The TV soap opera based on the story of the Jewish diva Leyla Murad, shown in the Arab world over Ramadan recently, is a first attempt to introduce Jews to the Arab audience without hiding their heritage, writes Eyal Sagui Bizawe in Haaretz (The return of Cinderella). Leyla Murad was a cantor's daughter, but apart from the characters saying 'shalom' - something Egyptian Jews woud never do - there is little Jewish content, and Murad herself is depicted as attracted to Islam. (With thanks: binhaddou)
"Zaki Fatin Abdul Wahab is well known in Egypt not only as the son of Laila Mourad, but also as an actor and director in his own right. When he heard that a series on his mother was to be made, he objected and even filed a lawsuit to bar it from being broadcast.
"The artist is not a machine," he said in an interview, "but a human being with feelings and emotions. If this series dealt with her professional-artistic life, I would have no objections, but nobody has the right to delve into her private family life. My mother withdrew for 40 years because she wanted to preserve her old image in the memory of the public ... That was her will."

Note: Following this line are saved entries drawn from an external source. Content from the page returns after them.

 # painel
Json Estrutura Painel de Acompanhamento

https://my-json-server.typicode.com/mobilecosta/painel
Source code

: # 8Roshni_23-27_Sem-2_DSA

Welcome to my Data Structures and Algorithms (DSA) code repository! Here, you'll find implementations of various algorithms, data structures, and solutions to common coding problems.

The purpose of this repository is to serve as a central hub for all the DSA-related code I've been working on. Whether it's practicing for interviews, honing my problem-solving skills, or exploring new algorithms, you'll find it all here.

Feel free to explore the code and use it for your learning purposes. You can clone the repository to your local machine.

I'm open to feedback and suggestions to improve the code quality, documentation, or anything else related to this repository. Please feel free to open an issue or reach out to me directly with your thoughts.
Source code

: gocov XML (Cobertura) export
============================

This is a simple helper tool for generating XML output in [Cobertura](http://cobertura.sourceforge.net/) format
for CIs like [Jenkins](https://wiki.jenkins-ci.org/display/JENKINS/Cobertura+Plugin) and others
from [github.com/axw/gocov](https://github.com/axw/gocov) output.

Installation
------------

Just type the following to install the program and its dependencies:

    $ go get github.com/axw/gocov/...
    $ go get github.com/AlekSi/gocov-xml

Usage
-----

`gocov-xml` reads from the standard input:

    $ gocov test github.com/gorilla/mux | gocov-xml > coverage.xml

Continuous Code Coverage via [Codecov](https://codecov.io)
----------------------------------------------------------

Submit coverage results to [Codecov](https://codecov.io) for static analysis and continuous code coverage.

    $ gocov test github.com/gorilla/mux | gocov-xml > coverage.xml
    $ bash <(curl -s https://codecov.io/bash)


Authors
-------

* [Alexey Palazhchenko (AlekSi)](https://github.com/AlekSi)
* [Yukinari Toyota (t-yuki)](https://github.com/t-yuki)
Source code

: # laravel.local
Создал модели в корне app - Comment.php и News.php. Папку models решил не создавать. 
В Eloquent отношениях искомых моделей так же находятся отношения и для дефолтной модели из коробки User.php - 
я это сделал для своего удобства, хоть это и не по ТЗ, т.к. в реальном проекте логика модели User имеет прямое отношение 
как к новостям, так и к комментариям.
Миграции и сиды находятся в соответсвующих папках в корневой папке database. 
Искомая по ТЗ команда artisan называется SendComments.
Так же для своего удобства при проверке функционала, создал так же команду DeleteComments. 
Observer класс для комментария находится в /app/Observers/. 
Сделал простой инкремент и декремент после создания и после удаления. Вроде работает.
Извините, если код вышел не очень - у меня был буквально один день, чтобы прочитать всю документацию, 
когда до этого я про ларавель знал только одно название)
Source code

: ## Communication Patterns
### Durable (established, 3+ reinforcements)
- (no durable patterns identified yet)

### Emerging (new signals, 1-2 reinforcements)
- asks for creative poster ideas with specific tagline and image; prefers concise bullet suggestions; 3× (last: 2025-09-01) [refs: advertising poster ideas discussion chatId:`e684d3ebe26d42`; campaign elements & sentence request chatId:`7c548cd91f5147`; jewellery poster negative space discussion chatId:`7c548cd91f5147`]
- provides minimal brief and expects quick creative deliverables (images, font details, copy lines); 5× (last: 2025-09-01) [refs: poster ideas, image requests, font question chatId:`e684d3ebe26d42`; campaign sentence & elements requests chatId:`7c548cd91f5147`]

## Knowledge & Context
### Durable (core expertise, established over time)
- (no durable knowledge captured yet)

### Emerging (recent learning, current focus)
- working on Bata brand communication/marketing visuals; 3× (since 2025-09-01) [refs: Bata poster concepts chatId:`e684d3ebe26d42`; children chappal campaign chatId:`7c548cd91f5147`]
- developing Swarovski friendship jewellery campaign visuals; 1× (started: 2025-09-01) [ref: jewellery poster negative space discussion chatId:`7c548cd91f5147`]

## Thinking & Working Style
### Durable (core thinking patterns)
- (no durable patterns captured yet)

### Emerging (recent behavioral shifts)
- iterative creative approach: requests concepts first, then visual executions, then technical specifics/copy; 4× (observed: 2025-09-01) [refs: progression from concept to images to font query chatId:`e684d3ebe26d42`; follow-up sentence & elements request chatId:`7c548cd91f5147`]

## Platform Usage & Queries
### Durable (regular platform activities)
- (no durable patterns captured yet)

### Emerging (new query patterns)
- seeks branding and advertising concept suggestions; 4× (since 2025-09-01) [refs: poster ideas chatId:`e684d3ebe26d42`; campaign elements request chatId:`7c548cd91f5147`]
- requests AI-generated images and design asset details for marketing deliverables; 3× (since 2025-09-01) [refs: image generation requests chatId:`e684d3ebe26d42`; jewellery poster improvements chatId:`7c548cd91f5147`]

"But the series, "Ana Albi Dalili" (My Heart Is My Guide - named for one of her best-known movies and songs), was made, and was broadcast every night during Ramadan on a Jordanian channel and on one of Egypt's privately owned Dream channels, attracting a great deal of attention. Although the series was directed by the Syrian filmmaker Muhamad Zuhair Rajab, and the role of Laila is played by the Syrian actress Safa Sultan, the production is Egyptian, as are the actors who filled most of the other roles. Against the background of a multiplicity of espionage series, in which the Israeli Mossad has its own status as a cultural hero, there's no doubt that the way that Laila Mourad and her Jewish background are handled is interesting, and sometimes surprising.
"Like most of the Ramadan series, "Ana Albi Dalili" also makes it clear that the need for more than 30, 40-minute installments leads to no small number of "dead" moments, when nothing seems to move ahead. Snail-slow progress, drawn-out interludes of instrumental music accompanying totally meaningless scenes, repetition of dialogues in various ways - all contribute to the sense that the director was simply compelled to fill up each episode by any means he could imagine. But then, this is true of all the Ramadan TV soap operas.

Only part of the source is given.